Given records
——————
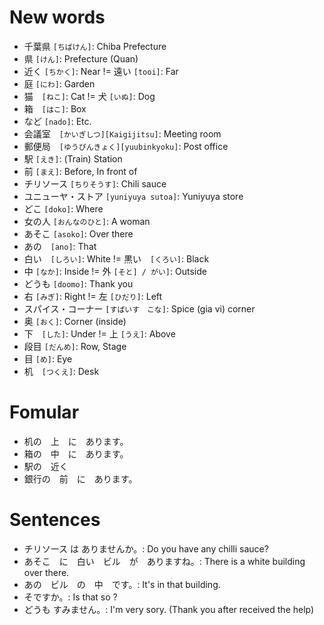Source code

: # New words
* 千葉県 `[ちばけん]`: Chiba Prefecture
* 県 `[けん]`: Prefecture (Quan)
* 近く `[ちかく]`: Near != 遠い `[tooi]`: Far　
* 庭 `[にわ]`: Garden
* 猫　`[ねこ]`: Cat != 犬 `[いぬ]`: Dog
* 箱　`[はこ]`: Box
* など `[nado]`: Etc.
* 会議室　`[かいぎしつ][Kaigijitsu]`: Meeting room
* 郵便局　`[ゆうびんきょく][yuubinkyoku]`: Post office
* 駅 `[えき]`: (Train) Station
* 前 `[まえ]`: Before, In front of
* チリソース `[ちりそうす]`: Chili sauce
* ユニューヤ・ストア `[yuniyuya sutoa]`: Yuniyuya store
* どこ `[doko]`: Where
* 女の人 `[おんなのひと]`: A woman
* あそこ `[asoko]`: Over there
* あの　`[ano]`: That
* 白い　`[しろい]`: White != 黒い　`[くろい]`: Black
* 中 `[なか]`: Inside != 外 `[そと] / がい]`: Outside
* どうも `[doomo]`: Thank you
* 右 `[みぎ]`: Right != 左 `[ひだり]`: Left
* スパイス・コーナー `[すぱいす　こな]`: Spice (gia vi) corner
* 奥 `[おく]`: Corner (inside)
* 下　`[した]`: Under != 上 `[うえ]`: Above
* 段目 `[だんめ]`: Row, Stage
* 目 `[め]`: Eye　
* 机　`[つくえ]`: Desk

# Fomular
* 机の　上　に　あります。
* 箱の　中　に　あります。
* 駅の　近く
* 銀行の　前　に　あります。

# Sentences
* チリソース は ありませんか。: Do you have any chilli sauce?
* あそこ　に　白い　ビル　が　ありますね。: There is a white building over there.
* あの　ビル　の　中　です。: It's in that building.
* そですか。: Is that so ?
* どうも すみません。: I'm very sory. (Thank you after received the help)
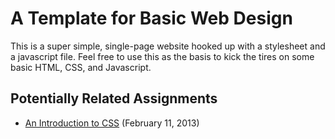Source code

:# A Template for Basic Web Design

This is a super simple, single-page website hooked up with a stylesheet and a javascript file. Feel free to use this as the basis to kick the tires on some basic HTML, CSS, and Javascript.

## Potentially Related Assignments

* [An Introduction to CSS](https://gist.github.com/stevekinney/4751517) (February 11, 2013)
——————
Please make an exact copy of the lines from the one holding "Basic Web Design" through the final line of the records above, nothing more.

Exercise answer
:# A Template for Basic Web Design

This is a super simple, single-page website hooked up with a stylesheet and a javascript file. Feel free to use this as the basis to kick the tires on some basic HTML, CSS, and Javascript.

## Potentially Related Assignments

* [An Introduction to CSS](https://gist.github.com/stevekinney/4751517) (February 11, 2013)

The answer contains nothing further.